* _DIRECTIONS FOR THIS TASK_
Search the data for the string "test" and copy each line where it turns up.
[Start of Attachment]
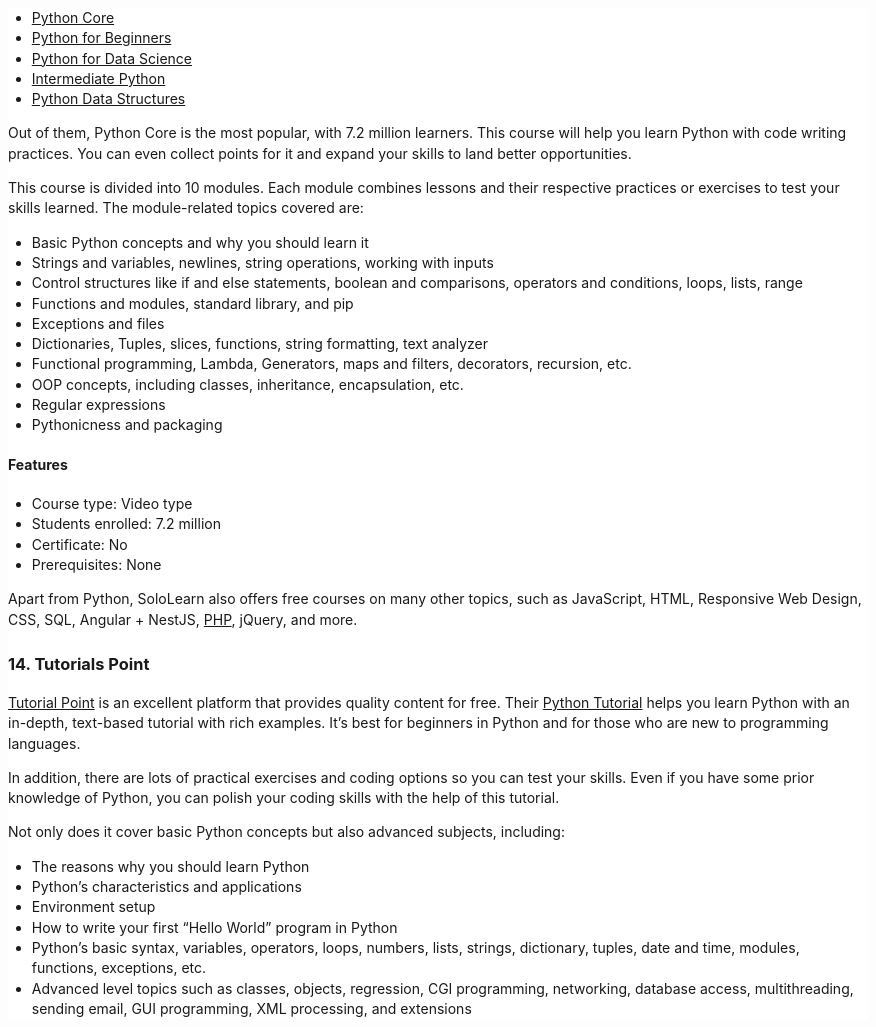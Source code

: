 *   [Python Core](https://www.sololearn.com/learning/1073)
*   [Python for Beginners](https://www.sololearn.com/learning/1157)
*   [Python for Data Science](https://www.sololearn.com/learning/1161)
*   [Intermediate Python](https://www.sololearn.com/learning/1158)
*   [Python Data Structures](https://www.sololearn.com/learning/1159)

Out of them, Python Core is the most popular, with 7.2 million learners. This course will help you learn Python with code writing practices. You can even collect points for it and expand your skills to land better opportunities.

This course is divided into 10 modules. Each module combines lessons and their respective practices or exercises to test your skills learned. The module-related topics covered are:

*   Basic Python concepts and why you should learn it
*   Strings and variables, newlines, string operations, working with inputs
*   Control structures like if and else statements, boolean and comparisons, operators and conditions, loops, lists, range
*   Functions and modules, standard library, and pip
*   Exceptions and files
*   Dictionaries, Tuples, slices, functions, string formatting, text analyzer
*   Functional programming, Lambda, Generators, maps and filters, decorators, recursion, etc.
*   OOP concepts, including classes, inheritance, encapsulation, etc.
*   Regular expressions
*   Pythonicness and packaging

#### Features[](#features-12)

*   Course type: Video type
*   Students enrolled: 7.2 million
*   Certificate: No
*   Prerequisites: None

Apart from Python, SoloLearn also offers free courses on many other topics, such as JavaScript, HTML, Responsive Web Design, CSS, SQL, Angular + NestJS, [PHP](/tutorial/install-php/), jQuery, and more.

### 14\. Tutorials Point[](#14-tutorials-point)

[Tutorial Point](https://www.tutorialspoint.com/) is an excellent platform that provides quality content for free. Their [Python Tutorial](https://www.tutorialspoint.com/python/index.htm) helps you learn Python with an in-depth, text-based tutorial with rich examples. It’s best for beginners in Python and for those who are new to programming languages.

In addition, there are lots of practical exercises and coding options so you can test your skills. Even if you have some prior knowledge of Python, you can polish your coding skills with the help of this tutorial.

Not only does it cover basic Python concepts but also advanced subjects, including:

*   The reasons why you should learn Python
*   Python’s characteristics and applications
*   Environment setup
*   How to write your first “Hello World” program in Python
*   Python’s basic syntax, variables, operators, loops, numbers, lists, strings, dictionary, tuples, date and time, modules, functions, exceptions, etc.
*   Advanced level topics such as classes, objects, regression, CGI programming, networking, database access, multithreading, sending email, GUI programming, XML processing, and extensions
[End of Attachment]
* _RESULT_
This course is divided into 10 modules. Each module combines lessons and their respective practices or exercises to test your skills learned. The module-related topics covered are:
In addition, there are lots of practical exercises and coding options so you can test your skills. Even if you have some prior knowledge of Python, you can polish your coding skills with the help of this tutorial.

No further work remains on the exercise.